Consider the conformal map $g_1:\Bbb D\to\Bbb H$ defined by $$ z\mapsto\frac{z-i}{z+i}\;; $$ then $g_2:\Bbb H\to\Bbb A$ defined by $z\mapsto-iz$ is conformal too; thus composing them, we get that $h:=g_2\circ g_1:\Bbb D\to\Bbb A$ defined by $$ z\mapsto-\frac{iz+1}{z+i} $$ is conformal too.

Then a known result says that all the conformal maps $\Bbb D\to\Bbb A$ are of the form $h\circ f$ when $f\in\operatorname{Aut}(\Bbb D)$; now we know that every $f\in\operatorname{Aut}(\Bbb D)$ is of the form $$ f(z)=\lambda\frac{z-a}{\bar az-1} $$ where $|\lambda|=1$ and $a\in\Bbb D$.

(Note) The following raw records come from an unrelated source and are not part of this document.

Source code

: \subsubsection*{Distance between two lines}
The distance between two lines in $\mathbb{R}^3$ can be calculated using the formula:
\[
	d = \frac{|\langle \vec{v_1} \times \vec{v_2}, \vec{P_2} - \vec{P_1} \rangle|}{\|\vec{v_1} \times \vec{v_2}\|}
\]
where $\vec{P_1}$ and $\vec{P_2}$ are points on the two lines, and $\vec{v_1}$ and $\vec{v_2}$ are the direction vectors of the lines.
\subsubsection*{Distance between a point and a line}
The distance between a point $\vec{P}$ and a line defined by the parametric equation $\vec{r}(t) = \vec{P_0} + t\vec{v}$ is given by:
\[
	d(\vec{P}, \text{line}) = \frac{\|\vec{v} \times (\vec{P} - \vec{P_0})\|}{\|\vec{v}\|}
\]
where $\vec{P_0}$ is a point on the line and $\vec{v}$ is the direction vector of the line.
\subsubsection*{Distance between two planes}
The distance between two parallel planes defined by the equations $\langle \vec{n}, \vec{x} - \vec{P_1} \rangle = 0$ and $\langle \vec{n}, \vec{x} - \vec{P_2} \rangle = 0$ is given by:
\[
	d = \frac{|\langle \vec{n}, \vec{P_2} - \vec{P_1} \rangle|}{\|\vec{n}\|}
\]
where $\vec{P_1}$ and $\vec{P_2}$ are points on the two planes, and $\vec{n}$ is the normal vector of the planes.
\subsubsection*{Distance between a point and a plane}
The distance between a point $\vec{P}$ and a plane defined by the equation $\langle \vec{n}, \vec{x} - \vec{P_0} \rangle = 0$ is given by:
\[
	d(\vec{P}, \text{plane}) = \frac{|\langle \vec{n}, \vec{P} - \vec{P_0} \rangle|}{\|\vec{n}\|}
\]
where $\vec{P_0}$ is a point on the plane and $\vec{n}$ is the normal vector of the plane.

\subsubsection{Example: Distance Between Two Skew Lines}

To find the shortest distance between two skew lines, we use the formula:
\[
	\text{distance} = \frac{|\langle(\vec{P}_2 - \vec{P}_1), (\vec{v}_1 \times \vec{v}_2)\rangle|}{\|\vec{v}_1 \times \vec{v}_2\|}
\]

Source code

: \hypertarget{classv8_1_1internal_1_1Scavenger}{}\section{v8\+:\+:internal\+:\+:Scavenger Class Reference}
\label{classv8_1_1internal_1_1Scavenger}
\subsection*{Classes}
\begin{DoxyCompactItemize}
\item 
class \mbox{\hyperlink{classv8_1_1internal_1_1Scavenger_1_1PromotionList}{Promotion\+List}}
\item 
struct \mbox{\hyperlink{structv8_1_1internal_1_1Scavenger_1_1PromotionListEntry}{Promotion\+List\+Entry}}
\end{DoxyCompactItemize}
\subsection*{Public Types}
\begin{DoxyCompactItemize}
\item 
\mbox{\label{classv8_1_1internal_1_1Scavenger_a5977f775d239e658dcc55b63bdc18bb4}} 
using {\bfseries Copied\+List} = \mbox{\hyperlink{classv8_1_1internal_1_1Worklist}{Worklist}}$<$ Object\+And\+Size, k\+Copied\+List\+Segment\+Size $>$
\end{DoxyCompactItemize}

Now \begin{equation} (h\circ f)(0)=-\frac{i(a\lambda)+1}{a\lambda+i}.\;\;\;\;(*) \end{equation}

Thus if $\{f_n\}_n$ is a sequence on conformal maps $\Bbb D\to\Bbb A$, whose limit (wrt compact subsets topology) is $f:\Bbb D\to\Bbb A$, then in particular you have that $$ f(0)=\lim_nf_n(0);. $$ Now, by $(*)$ you know what form $f_n(0)$ have, so try, starting from this, to understand how things work.